**TO DO**. Pull every line with the word "área" out of the entries below.
(DATA SHOWN begins)
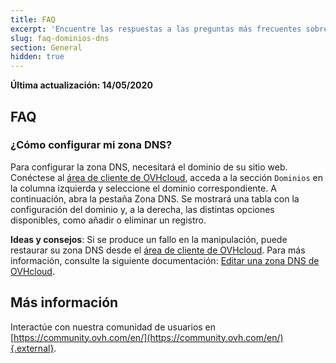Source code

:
 ```yaml
---
title: FAQ
excerpt: 'Encuentre las respuestas a las preguntas más frecuentes sobre dominios y DNS'
slug: faq-dominios-dns
section: General
hidden: true
---
```


**Última actualización: 14/05/2020**

## FAQ

### ¿Cómo configurar mi zona DNS? 

Para configurar la zona DNS, necesitará el dominio de su sitio web. Conéctese al [área de cliente de OVHcloud](https://www.ovh.com/auth/?action=gotomanager), acceda a la sección `Dominios` en la columna izquierda y seleccione el dominio correspondiente. A continuación, abra la pestaña Zona DNS. Se mostrará una tabla con la configuración del dominio y, a la derecha, las distintas opciones disponibles, como añadir o eliminar un registro. 

**Ideas y consejos**: Si se produce un fallo en la manipulación, puede restaurar su zona DNS desde el [área de cliente de OVHcloud](https://www.ovh.com/auth/?action=gotomanager). Para más información, consulte la siguiente documentación: [Editar una zona DNS de OVHcloud](../web_hosting_como_editar_mi_zona_dns).

## Más información

Interactúe con nuestra comunidad de usuarios en [https://community.ovh.com/en/](https://community.ovh.com/en/){.external}.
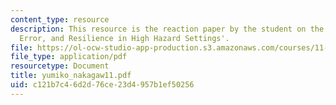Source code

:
 ```yaml
---
content_type: resource
description: This resource is the reaction paper by the student on the topic 'Threat,
  Error, and Resilience in High Hazard Settings'.
file: https://ol-ocw-studio-app-production.s3.amazonaws.com/courses/11-941-disaster-vulnerability-and-resilience-spring-2005/c121b7c46d2d76ce23d4957b1ef50256_yumiko_nakagaw11.pdf
file_type: application/pdf
resourcetype: Document
title: yumiko_nakagaw11.pdf
uid: c121b7c4-6d2d-76ce-23d4-957b1ef50256
---
```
(DATA SHOWN ends)
**WRITTEN ANSWER**.
Para configurar la zona DNS, necesitará el dominio de su sitio web. Conéctese al [área de cliente de OVHcloud](https://www.ovh.com/auth/?action=gotomanager), acceda a la sección `Dominios` en la columna izquierda y seleccione el dominio correspondiente. A continuación, abra la pestaña Zona DNS. Se mostrará una tabla con la configuración del dominio y, a la derecha, las distintas opciones disponibles, como añadir o eliminar un registro. 
**Ideas y consejos**: Si se produce un fallo en la manipulación, puede restaurar su zona DNS desde el [área de cliente de OVHcloud](https://www.ovh.com/auth/?action=gotomanager). Para más información, consulte la siguiente documentación: [Editar una zona DNS de OVHcloud](../web_hosting_como_editar_mi_zona_dns).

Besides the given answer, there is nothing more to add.